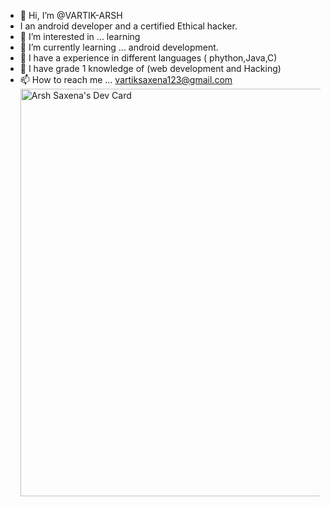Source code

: - 👋 Hi, I’m @VARTIK-ARSH
- I an android developer and a certified Ethical hacker.
- 👀 I’m interested in ... learning
- 🌱 I’m currently learning ... android development.
- 💞️ I have a experience in different languages ( phython,Java,C)
- 💞️ I have grade 1 knowledge of (web development and Hacking)
- 📫 How to reach me ... vartiksaxena123@gmail.com
<a href="https://app.daily.dev/arshsaxena"><img src="https://api.daily.dev/devcards/v2/2925EEcySy19LgqRavmiA.png?type=wide&r=o1o" width="652" alt="Arsh Saxena's Dev Card"/></a>
<!---
VARTIK-ARSH/VARTIK-ARSH is a ✨ special ✨ repository because its `README.md` (this file) appears on your GitHub profile.
You can click the Preview link to take a look at your changes.
--->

++++++

--- Work to complete ---
Would you set down exactly the lines from the line with "- 📫 How to reach" through the last one in the material?

--- Completed task ---
- 📫 How to reach me ... vartiksaxena123@gmail.com
<a href="https://app.daily.dev/arshsaxena"><img src="https://api.daily.dev/devcards/v2/2925EEcySy19LgqRavmiA.png?type=wide&r=o1o" width="652" alt="Arsh Saxena's Dev Card"/></a>
<!---
VARTIK-ARSH/VARTIK-ARSH is a ✨ special ✨ repository because its `README.md` (this file) appears on your GitHub profile.
You can click the Preview link to take a look at your changes.
--->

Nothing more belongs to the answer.